Months of examination and consultation by the finest doctors available have brought me this considered opinion: it may seem like a whimper, but it is the best course, and at age 81, it may bring at least moderate results. In my situation, “moderate” is good. I won’t be walking a mile, but walking in my apartment and using the wheelchair only when I go out, will be a big bang–let me tell you.
Those of you who read this are not in my situation, to be sure. But there may be a wider validity to this understanding of how big bang and whimper are related. If you have never yearned for a big bang, you are well acquainted with living a lower-keyed existence. Others of you may have considered a whimper to be too little; my advice to you is to remain open to the possibilities that may only exist at that level of living.

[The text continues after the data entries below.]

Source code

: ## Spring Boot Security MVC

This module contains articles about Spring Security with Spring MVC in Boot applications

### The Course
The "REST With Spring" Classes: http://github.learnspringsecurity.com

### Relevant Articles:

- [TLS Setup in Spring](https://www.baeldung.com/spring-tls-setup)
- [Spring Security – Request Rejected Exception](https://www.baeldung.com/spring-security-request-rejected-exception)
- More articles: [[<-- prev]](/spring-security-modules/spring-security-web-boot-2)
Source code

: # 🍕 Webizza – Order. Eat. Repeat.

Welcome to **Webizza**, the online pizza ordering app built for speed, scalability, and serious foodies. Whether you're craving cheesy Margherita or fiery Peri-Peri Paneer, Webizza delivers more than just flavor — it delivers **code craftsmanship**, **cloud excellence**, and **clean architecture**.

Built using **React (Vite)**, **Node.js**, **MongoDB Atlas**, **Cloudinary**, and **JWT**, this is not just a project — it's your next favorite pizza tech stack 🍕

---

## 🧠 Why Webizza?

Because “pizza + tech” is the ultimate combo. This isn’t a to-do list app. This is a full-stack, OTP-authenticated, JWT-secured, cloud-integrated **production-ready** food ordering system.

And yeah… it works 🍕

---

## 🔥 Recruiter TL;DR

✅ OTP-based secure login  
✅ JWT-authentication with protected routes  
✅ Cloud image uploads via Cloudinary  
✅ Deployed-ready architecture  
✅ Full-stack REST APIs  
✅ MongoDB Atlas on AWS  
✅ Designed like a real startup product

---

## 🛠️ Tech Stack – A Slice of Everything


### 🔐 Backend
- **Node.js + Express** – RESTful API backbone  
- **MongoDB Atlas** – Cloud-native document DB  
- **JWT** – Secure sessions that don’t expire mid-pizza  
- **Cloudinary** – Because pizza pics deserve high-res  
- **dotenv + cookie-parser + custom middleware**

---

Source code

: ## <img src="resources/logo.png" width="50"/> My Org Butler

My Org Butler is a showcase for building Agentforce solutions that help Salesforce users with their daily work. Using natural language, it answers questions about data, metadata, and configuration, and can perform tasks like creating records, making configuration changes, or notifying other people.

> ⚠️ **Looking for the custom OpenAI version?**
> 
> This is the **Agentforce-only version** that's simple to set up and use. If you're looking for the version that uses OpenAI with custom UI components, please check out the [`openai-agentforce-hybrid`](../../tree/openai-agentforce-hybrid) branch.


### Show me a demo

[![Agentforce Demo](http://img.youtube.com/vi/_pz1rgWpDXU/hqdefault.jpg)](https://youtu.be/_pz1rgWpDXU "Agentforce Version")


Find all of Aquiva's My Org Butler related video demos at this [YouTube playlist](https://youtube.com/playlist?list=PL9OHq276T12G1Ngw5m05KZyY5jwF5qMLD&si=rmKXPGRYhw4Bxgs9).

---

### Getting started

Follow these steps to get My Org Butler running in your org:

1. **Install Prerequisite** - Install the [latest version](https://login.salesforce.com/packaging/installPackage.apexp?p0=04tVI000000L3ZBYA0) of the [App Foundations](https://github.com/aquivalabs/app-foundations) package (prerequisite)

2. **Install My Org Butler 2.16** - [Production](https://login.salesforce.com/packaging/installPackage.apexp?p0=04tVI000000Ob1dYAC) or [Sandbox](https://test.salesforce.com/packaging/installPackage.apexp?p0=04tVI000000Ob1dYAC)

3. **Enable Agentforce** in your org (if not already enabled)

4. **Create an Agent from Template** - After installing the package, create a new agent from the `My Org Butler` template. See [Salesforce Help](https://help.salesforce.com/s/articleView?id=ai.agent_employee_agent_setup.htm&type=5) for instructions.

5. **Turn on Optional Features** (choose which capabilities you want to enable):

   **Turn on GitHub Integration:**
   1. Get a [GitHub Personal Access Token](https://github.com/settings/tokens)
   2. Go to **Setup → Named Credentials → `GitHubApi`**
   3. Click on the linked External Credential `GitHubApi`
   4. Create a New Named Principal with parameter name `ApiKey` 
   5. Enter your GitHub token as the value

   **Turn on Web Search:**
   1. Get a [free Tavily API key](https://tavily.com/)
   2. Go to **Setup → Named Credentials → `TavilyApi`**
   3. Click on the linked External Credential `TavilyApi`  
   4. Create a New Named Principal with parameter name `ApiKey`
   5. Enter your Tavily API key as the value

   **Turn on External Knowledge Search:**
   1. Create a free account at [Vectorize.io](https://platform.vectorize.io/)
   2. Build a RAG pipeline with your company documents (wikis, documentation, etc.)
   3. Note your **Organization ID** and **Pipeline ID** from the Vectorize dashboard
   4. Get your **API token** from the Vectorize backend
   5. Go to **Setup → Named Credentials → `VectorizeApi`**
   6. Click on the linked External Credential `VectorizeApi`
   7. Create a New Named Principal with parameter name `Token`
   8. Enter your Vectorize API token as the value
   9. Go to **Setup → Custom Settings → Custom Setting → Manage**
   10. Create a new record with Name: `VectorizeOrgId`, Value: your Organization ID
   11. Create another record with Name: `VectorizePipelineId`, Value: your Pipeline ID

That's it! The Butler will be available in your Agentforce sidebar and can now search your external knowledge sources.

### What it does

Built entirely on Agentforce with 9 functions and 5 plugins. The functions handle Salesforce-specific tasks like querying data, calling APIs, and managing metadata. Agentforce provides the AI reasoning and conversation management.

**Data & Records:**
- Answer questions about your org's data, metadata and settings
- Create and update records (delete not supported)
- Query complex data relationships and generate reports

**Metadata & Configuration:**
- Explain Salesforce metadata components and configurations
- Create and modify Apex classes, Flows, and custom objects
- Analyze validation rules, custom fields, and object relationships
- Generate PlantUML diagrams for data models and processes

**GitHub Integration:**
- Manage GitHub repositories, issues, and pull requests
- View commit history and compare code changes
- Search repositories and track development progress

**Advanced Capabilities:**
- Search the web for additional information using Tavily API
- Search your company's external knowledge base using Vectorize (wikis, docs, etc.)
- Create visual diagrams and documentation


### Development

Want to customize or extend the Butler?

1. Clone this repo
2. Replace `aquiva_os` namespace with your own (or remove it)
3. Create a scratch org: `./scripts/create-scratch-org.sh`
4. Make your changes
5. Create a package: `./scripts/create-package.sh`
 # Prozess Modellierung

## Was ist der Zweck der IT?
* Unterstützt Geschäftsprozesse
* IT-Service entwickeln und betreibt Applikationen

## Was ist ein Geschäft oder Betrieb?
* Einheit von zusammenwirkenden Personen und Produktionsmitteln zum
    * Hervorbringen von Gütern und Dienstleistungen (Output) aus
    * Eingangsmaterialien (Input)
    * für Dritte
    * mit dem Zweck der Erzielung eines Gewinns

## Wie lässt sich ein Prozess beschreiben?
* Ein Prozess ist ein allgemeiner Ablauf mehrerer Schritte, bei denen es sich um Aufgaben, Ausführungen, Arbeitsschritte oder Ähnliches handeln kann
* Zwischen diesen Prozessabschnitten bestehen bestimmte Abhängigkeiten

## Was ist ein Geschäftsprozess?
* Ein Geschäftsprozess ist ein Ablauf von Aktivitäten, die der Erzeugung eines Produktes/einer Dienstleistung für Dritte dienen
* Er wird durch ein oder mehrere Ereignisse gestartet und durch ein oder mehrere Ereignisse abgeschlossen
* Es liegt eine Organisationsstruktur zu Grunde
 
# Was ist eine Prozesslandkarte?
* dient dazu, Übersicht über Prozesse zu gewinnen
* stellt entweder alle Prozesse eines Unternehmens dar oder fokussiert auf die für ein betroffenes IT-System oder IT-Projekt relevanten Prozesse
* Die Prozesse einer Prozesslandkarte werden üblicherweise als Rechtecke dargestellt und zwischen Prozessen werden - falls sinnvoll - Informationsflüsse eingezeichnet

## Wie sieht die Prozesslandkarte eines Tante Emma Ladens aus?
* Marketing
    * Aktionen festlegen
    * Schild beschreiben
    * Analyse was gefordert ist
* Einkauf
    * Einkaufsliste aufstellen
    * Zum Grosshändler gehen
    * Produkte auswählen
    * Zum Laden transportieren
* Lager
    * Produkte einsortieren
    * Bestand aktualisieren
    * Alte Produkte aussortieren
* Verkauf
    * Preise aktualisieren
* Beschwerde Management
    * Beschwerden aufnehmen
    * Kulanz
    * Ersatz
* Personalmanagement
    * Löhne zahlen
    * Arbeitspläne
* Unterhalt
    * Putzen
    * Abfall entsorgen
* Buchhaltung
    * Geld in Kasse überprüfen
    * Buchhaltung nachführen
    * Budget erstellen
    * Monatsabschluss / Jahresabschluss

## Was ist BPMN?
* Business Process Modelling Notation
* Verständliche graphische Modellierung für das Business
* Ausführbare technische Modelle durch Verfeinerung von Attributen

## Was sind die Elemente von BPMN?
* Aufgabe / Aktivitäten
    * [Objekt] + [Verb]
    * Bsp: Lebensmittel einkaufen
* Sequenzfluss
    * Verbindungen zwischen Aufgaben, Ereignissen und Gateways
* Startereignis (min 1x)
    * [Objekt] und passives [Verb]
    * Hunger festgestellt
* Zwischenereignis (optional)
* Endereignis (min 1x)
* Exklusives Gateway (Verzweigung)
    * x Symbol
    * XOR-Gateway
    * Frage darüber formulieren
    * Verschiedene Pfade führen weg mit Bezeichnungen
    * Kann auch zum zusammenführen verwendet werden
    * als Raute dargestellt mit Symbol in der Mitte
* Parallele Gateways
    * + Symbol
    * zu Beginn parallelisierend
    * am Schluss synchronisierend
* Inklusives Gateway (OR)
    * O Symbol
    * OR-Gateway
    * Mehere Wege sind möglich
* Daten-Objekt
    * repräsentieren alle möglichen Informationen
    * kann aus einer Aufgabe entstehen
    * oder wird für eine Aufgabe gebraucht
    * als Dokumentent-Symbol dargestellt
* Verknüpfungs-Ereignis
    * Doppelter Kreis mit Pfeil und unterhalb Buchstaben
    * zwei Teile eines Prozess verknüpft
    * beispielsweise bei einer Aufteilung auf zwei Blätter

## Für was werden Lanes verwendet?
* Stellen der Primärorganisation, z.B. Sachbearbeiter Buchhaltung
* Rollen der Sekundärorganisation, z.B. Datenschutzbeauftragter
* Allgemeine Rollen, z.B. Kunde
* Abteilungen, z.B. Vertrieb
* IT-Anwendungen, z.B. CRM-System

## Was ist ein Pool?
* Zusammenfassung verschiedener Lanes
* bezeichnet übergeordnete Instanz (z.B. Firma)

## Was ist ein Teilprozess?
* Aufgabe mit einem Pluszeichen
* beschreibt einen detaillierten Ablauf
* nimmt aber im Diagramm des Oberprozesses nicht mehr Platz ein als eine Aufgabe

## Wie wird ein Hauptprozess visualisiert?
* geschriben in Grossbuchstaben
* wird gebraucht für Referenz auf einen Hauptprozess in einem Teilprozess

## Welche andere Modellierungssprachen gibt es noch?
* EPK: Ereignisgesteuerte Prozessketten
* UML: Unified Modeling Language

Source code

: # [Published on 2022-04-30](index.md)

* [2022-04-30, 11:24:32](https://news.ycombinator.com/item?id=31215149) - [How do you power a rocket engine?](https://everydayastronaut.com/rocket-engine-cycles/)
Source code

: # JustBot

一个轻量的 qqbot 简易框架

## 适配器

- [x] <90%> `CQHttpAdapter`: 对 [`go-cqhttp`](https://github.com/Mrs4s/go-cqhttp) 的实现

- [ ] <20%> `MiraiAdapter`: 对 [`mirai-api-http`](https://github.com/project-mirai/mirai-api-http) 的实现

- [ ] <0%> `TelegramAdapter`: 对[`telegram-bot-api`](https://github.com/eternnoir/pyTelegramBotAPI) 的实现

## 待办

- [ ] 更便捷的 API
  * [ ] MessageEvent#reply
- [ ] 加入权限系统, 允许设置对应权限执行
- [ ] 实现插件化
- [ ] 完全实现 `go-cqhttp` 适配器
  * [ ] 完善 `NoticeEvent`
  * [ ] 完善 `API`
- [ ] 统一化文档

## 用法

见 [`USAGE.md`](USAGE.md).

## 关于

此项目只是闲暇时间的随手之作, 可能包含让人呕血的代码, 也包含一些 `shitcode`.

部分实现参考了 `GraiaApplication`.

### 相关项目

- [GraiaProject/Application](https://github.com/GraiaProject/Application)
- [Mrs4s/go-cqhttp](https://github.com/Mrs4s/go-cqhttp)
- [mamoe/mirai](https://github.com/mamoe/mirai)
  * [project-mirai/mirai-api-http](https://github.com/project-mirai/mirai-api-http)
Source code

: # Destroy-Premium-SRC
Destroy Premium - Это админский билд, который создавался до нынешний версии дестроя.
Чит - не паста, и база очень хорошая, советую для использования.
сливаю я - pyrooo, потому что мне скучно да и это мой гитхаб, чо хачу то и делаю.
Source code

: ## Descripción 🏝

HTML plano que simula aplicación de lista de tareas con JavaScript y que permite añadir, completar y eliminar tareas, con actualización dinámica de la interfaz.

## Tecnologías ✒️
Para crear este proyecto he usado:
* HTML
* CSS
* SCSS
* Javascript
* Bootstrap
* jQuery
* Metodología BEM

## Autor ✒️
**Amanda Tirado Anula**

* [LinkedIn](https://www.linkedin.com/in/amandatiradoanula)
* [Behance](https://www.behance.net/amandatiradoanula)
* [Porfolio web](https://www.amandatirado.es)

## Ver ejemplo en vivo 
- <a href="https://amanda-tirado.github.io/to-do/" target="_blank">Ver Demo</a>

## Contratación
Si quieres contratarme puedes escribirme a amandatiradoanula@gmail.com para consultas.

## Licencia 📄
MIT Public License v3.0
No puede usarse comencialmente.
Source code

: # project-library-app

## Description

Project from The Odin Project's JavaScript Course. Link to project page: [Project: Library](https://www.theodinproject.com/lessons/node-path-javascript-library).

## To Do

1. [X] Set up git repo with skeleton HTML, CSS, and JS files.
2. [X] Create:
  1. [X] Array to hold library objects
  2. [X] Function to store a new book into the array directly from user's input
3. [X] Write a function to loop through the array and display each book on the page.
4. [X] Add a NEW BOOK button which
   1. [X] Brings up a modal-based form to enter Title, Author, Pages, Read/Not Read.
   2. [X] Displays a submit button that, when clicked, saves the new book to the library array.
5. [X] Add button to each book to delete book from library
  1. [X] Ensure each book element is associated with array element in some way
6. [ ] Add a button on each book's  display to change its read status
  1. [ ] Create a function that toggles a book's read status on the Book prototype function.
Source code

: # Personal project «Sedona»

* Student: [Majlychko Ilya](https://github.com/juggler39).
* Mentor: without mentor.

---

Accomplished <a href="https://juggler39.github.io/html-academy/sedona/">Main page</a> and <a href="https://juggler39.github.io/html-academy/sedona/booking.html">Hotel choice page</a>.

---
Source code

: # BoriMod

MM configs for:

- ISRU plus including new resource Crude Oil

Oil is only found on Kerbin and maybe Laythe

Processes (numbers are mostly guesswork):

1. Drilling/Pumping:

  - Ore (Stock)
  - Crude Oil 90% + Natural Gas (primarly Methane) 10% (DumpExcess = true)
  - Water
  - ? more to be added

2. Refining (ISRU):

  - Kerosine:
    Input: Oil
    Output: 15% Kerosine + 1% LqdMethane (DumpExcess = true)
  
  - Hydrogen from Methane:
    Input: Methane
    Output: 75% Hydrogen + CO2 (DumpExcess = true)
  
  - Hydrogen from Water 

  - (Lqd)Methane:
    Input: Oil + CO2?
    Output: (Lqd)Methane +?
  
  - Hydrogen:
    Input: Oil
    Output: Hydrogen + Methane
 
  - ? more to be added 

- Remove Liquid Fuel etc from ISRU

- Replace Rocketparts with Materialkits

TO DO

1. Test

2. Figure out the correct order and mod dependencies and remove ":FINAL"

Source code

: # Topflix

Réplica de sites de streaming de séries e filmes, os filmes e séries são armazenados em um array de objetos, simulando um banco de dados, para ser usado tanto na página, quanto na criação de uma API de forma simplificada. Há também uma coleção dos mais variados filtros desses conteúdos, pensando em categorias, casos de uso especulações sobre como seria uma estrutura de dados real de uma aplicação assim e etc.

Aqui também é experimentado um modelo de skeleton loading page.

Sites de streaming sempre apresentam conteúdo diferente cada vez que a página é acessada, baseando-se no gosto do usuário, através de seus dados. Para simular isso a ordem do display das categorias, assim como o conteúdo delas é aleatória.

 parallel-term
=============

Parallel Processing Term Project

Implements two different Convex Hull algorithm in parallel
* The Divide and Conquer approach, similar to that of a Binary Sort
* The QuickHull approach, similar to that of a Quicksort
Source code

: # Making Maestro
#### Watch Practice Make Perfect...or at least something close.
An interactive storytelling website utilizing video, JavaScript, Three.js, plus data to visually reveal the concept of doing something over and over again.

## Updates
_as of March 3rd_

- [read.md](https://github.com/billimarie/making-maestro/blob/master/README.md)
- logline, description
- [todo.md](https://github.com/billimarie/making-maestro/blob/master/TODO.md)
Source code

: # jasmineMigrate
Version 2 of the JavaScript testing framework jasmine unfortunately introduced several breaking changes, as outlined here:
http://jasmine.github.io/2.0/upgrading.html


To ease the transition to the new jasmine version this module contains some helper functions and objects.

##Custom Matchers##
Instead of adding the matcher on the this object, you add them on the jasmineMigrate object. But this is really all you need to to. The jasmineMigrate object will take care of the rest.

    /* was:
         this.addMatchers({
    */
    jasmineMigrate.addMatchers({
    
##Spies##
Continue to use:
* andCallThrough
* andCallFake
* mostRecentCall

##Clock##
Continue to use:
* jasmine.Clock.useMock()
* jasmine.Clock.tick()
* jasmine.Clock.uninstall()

NOTE: This imagery of bang and whimper comes, of course, from T. S. Eliot’s poem “The Hollow Men.” For Eliot, the whimper is an image of emptiness, superficiality, the bitter frustration of life’s desires and ambitions. Eliot’s poem stands as one of the most vivid pictures of the empty life in all of literature. You may say that I am taking Eliot’s images out of context and severely re-interpreting, even mis-interpreting them. Indeed, I am doing just that. I admire Eliot’s poem more than words can say, but I do not think that the images of the big bang and whimper are bound inevitably to the poem, nor are their meanings limited to those of the poem. At the same time, there may aspects of aging and disability that Eliot’s poem captures for some people. There is ago deal of syrupy, cheerful talk of aging that seems to me to be simply denial. I am not writing out of Eliot’s despair, however, but rather out of a realism that abhors denial and tries to be open to possibilities. I am trying to be true to this blog’s title, “Liftthescreen.”